Der nächste Punkt ist die Eigenheimförderung. Gerade weil Sie sie so hoch gelobt haben, Herr Willner: Wir sind nicht gegen Eigenheimförderung. Aber ich möchte noch einmal betonen, was ich hier schon einmal gesagt habe: Wir haben eine enorme Schieflage zwischen den Pflichtaufgaben Wohngeld, sozialer Wohnungsbau, Stadterneuerung - dazu kann ich aus Zeitgründen leider nichts mehr sagen - und der Eigenheimförderung. Tatsache ist, daß die Eigenheimförderung allein auf Bundesebene genausoviel Geld verschlingt wie alle anderen Fördervolumina zusammen. Das ist eine wohnungspolitische und sozialpolitische Schieflage, die wir uns nicht leisten können.
Von daher ist eine unserer zentralen Forderungen, die viel zu hohen Einkommensspitzen bei der Eigenheimförderung - 240 000 DM für Doppelverdiener - zu kappen.

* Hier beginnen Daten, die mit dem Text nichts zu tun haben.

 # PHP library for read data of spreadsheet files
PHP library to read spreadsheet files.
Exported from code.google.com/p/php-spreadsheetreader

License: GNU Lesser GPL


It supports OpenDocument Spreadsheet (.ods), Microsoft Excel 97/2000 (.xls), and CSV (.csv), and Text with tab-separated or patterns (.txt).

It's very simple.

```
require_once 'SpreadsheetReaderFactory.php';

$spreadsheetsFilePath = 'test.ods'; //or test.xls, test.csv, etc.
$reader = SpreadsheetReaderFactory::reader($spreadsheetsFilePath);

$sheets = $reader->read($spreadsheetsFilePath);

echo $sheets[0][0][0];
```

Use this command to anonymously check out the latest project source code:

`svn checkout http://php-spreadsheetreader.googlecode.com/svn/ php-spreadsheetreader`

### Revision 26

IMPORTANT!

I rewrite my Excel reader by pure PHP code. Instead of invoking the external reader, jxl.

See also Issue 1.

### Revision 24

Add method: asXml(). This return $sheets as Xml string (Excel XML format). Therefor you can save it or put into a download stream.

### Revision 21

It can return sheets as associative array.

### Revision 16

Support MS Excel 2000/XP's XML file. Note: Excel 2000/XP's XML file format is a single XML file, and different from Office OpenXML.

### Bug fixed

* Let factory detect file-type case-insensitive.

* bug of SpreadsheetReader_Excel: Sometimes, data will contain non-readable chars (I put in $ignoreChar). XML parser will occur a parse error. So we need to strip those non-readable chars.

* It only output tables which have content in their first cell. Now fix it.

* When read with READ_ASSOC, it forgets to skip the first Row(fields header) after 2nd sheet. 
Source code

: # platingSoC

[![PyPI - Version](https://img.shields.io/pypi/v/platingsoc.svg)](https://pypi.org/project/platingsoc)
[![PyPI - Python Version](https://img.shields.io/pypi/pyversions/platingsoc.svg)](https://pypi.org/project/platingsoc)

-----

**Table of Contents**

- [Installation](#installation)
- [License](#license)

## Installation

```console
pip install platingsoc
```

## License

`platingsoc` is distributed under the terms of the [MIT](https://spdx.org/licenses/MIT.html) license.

Dieses Geld muß in Wohngeld und andere Wohnungsbauförderungen umgewidmet werden. Ich bitte Sie, das endlich einmal ernst zu nehmen.
Ich mache es kurz: Unsere Forderungen sind ein wirklich grundsätzlicher Umstieg in der Wohnungsbauförderung. Wir wollen nicht mehr dieses Hoffen auf Wirtschaftswachstum und darauf, daß dann Steuergelder kommen, mit denen wir allen Problemen hinterhersubventionieren. Diese Zeiten sind vorbei.
- Sie lachen. Das ist die Politik, die Sie seit Jahren propagieren und fordern. Noch in der Diskussion um die Steuerreform haben Sie gefragt, wo denn mehr Wohngeld sei. Ich finde es zynisch von der F.D.P., auf der einen Seite Steuersenkungen zu fordern, auf der anderen Seite aber Mieterhöhungen zu verlangen und nach dem Wohngeld zu fragen.
- Das hat Herr Thiele - ich habe es extra für die heutige Diskussion nachgelesen - als Frage in der Anhörung zur Steuerreform eingebracht.
Unsere Forderungen heißen: Sicherung der preiswerten Bestände statt Billigstausverkauf - ich nenne die Stichworte Deutschbau, Frankfurter Siedlungsgesellschaft -; eine Wohnungsbaureform, die eine wirkliche Reform und kein Alibi für den Ausstieg ist; die Einführung der Wohnungsgemeinwirtschaft - ich habe es schon mehrfach gesagt - mit klarer Vermögensbindung für die öffentlichen Bestände und für das öffentliche Wohnungsvermögen, damit wir wenigstens auf diese Wohnungen einen dauerhaften Zugriff haben und preiswert Bestände halten können, anstatt immer weiter zu verteuern; die Konzentration der Förderung auf die wirklich Bedürftigen - da bin ich d'accord mit der Regelung, die im
Wohnungsreformgesetz steht, aber nicht mit dem dritten Förderweg, wie es nach Ihrem Haushalt für 1998 wieder geschieht -; die klare Umstellung der Steuersubventionen auf Bauzulagen; die Kürzung der Eigenheimzulage zugunsten des Wohngeldes.
Last, but not least fordern wir, daß endlich die Diskussion um die Ökosteuer geführt wird, weil wir nur darüber Wärmedämmungsprogramme und eine umfassende CO2-Minderung bekommen können.
- Das ist nichts Neues, aber das schafft Arbeitsplätze. Darauf hat Frau Hartenstein eben in der Debatte um den Umweltetat hingewiesen. Es ist ein Skandal, daß Sie sich dieser Diskussion ständig verweigern.